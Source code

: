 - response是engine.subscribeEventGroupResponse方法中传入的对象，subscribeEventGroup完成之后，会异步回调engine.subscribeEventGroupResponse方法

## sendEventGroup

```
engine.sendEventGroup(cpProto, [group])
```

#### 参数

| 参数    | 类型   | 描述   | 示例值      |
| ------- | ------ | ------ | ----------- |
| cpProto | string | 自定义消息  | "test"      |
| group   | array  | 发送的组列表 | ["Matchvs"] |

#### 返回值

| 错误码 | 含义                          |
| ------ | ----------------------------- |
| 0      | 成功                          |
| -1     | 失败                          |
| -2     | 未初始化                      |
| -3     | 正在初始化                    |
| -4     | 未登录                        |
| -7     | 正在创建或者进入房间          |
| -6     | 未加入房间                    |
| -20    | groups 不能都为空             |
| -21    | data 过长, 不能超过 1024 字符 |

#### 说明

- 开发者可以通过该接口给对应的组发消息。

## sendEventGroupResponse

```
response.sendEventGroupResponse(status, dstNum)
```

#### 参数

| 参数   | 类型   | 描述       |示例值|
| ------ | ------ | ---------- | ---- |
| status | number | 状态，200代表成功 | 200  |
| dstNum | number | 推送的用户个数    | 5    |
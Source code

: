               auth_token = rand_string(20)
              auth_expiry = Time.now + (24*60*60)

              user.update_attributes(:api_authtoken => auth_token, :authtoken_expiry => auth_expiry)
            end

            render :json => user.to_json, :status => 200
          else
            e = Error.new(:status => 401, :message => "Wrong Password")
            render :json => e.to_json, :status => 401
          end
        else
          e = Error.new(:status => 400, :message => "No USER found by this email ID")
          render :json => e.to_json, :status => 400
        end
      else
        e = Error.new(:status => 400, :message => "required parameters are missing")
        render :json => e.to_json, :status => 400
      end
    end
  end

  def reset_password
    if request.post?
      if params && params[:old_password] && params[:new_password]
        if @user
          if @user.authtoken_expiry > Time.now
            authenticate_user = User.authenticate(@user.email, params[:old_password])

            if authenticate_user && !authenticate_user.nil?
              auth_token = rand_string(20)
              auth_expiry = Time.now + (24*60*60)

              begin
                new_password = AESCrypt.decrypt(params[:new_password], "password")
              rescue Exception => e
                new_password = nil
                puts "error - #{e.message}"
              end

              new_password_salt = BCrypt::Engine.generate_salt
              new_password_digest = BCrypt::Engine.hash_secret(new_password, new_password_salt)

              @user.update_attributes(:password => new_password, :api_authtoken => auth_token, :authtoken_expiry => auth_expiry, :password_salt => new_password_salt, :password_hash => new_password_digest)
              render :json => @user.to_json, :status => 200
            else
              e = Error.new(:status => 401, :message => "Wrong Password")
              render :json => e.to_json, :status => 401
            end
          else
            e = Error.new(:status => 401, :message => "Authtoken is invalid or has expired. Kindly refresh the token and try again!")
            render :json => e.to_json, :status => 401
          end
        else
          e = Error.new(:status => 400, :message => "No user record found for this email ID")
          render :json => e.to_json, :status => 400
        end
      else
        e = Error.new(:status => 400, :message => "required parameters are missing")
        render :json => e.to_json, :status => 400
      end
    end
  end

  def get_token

Brief
Search the listing for the string "sendEventGroupResponse". Copy each line where it turns up.

The answer
## sendEventGroupResponse
response.sendEventGroupResponse(status, dstNum)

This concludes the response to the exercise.